> [Your objective]:
Please give back, exactly as written, only the line containing "En otras palabras, se" and every line after it until the data below ends.

> [Working data]:
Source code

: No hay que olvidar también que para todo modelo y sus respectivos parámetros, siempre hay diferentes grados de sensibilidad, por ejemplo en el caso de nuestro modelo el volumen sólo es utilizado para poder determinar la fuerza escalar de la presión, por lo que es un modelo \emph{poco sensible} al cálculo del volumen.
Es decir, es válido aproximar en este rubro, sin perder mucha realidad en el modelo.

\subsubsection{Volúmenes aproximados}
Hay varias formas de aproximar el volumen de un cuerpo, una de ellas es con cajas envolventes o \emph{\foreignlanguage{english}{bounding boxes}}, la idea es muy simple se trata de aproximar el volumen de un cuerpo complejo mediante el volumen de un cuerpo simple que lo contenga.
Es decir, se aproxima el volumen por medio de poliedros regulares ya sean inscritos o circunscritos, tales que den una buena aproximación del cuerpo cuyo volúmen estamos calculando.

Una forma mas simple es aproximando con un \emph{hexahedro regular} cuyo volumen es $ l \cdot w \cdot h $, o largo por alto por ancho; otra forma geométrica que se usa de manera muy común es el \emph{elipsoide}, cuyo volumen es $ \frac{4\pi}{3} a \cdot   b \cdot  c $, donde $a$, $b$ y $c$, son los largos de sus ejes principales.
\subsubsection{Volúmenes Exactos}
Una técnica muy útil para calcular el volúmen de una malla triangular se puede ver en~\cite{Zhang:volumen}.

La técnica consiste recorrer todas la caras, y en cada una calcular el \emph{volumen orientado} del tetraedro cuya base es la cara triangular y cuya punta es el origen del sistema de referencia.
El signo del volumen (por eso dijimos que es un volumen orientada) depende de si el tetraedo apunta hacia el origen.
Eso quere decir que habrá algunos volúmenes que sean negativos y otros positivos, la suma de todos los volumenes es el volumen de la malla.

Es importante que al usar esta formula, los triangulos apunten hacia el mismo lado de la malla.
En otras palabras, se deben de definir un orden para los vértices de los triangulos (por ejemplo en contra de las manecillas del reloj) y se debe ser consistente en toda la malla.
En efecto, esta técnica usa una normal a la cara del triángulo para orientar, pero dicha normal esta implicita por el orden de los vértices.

> [Output for this exercise]:
En otras palabras, se deben de definir un orden para los vértices de los triangulos (por ejemplo en contra de las manecillas del reloj) y se debe ser consistente en toda la malla.
En efecto, esta técnica usa una normal a la cara del triángulo para orientar, pero dicha normal esta implicita por el orden de los vértices.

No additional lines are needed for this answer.